İşimiz bitince saate bakmıştım. Saat'in 8 olmasına az vardı.
"İstersen aşağıya inelim hocalar demişti ya."

Kafasıyla onayladı ve beraber odadan çıkıp alaşağıya inmiştik.
Yemek salonu bizim okuldakilerle birlikte kalabalık bir hal almıştı. San kolumdan tutup beni otobüste yan yana oturduğumuz kişilerin yanına götürdü.

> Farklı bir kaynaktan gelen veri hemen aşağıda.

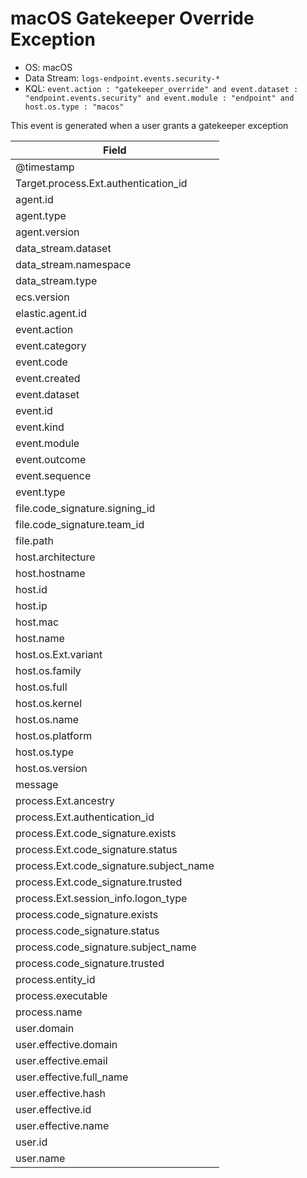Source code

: # macOS Gatekeeper Override Exception

- OS: macOS
- Data Stream: `logs-endpoint.events.security-*`
- KQL: `event.action : "gatekeeper_override" and event.dataset : "endpoint.events.security" and event.module : "endpoint" and host.os.type : "macos"`

This event is generated when a user grants a gatekeeper exception


| Field |
|---|
| @timestamp |
| Target.process.Ext.authentication_id |
| agent.id |
| agent.type |
| agent.version |
| data_stream.dataset |
| data_stream.namespace |
| data_stream.type |
| ecs.version |
| elastic.agent.id |
| event.action |
| event.category |
| event.code |
| event.created |
| event.dataset |
| event.id |
| event.kind |
| event.module |
| event.outcome |
| event.sequence |
| event.type |
| file.code_signature.signing_id |
| file.code_signature.team_id |
| file.path |
| host.architecture |
| host.hostname |
| host.id |
| host.ip |
| host.mac |
| host.name |
| host.os.Ext.variant |
| host.os.family |
| host.os.full |
| host.os.kernel |
| host.os.name |
| host.os.platform |
| host.os.type |
| host.os.version |
| message |
| process.Ext.ancestry |
| process.Ext.authentication_id |
| process.Ext.code_signature.exists |
| process.Ext.code_signature.status |
| process.Ext.code_signature.subject_name |
| process.Ext.code_signature.trusted |
| process.Ext.session_info.logon_type |
| process.code_signature.exists |
| process.code_signature.status |
| process.code_signature.subject_name |
| process.code_signature.trusted |
| process.entity_id |
| process.executable |
| process.name |
| user.domain |
| user.effective.domain |
| user.effective.email |
| user.effective.full_name |
| user.effective.hash |
| user.effective.id |
| user.effective.name |
| user.id |
| user.name |

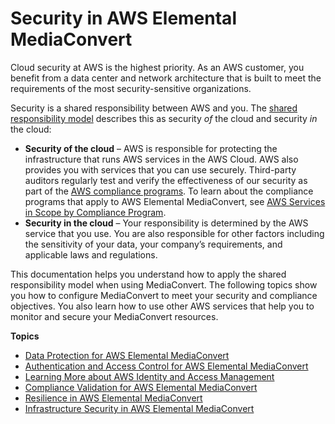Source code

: # Security in AWS Elemental MediaConvert<a name="security"></a>

Cloud security at AWS is the highest priority\. As an AWS customer, you benefit from a data center and network architecture that is built to meet the requirements of the most security\-sensitive organizations\.

Security is a shared responsibility between AWS and you\. The [shared responsibility model](https://aws.amazon.com/compliance/shared-responsibility-model/) describes this as security *of* the cloud and security *in* the cloud:
+ **Security of the cloud** – AWS is responsible for protecting the infrastructure that runs AWS services in the AWS Cloud\. AWS also provides you with services that you can use securely\. Third\-party auditors regularly test and verify the effectiveness of our security as part of the [AWS compliance programs](https://aws.amazon.com/compliance/programs/)\. To learn about the compliance programs that apply to AWS Elemental MediaConvert, see [AWS Services in Scope by Compliance Program](https://aws.amazon.com/compliance/services-in-scope/)\.
+ **Security in the cloud** – Your responsibility is determined by the AWS service that you use\. You are also responsible for other factors including the sensitivity of your data, your company’s requirements, and applicable laws and regulations\. 

This documentation helps you understand how to apply the shared responsibility model when using MediaConvert\. The following topics show you how to configure MediaConvert to meet your security and compliance objectives\. You also learn how to use other AWS services that help you to monitor and secure your MediaConvert resources\. 

**Topics**
+ [Data Protection for AWS Elemental MediaConvert](using-encryption.md)
+ [Authentication and Access Control for AWS Elemental MediaConvert](auth-and-access-control.md)
+ [Learning More about AWS Identity and Access Management](learn-more-iam.md)
+ [Compliance Validation for AWS Elemental MediaConvert](mediaconvert-compliance.md)
+ [Resilience in AWS Elemental MediaConvert](disaster-recovery-resiliency.md)
+ [Infrastructure Security in AWS Elemental MediaConvert](infrastructure-security.md)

"Tanıştırayım. Yeonjun canım harika mükemmel kuzenim."
Samimiyetsiz bir şekilde gidip sarılmıştı. Adı yeni öğrendiğim Yeonjun da aynı samimiyetsizlikle ona sarılmıştı. Ayrıldıklarına birbirlerine aynı anda göz devirdiler. Ona gülümsemiştim.
"Bu da manitası Soobin onun pek bi şeyi yok mal o."
Soobin ona orta parmağını gösterirken Yeonjun savunmaya geçmişti.
"Ya! Sen ilk baş kendi mallığına bak!"

Konuşurken dudaklarını büzülüyordu ve onu tatlı gösteriyordu. Soobin, kolunu sevgilisinin omzuna atıp çenesinden kavradı ve dudaklarına gelişi güzel bi öpücük kondurdu.
San eliyle gözümü kapatmıştı. Diğer eliyle de Yeonjun'a vuruyordu.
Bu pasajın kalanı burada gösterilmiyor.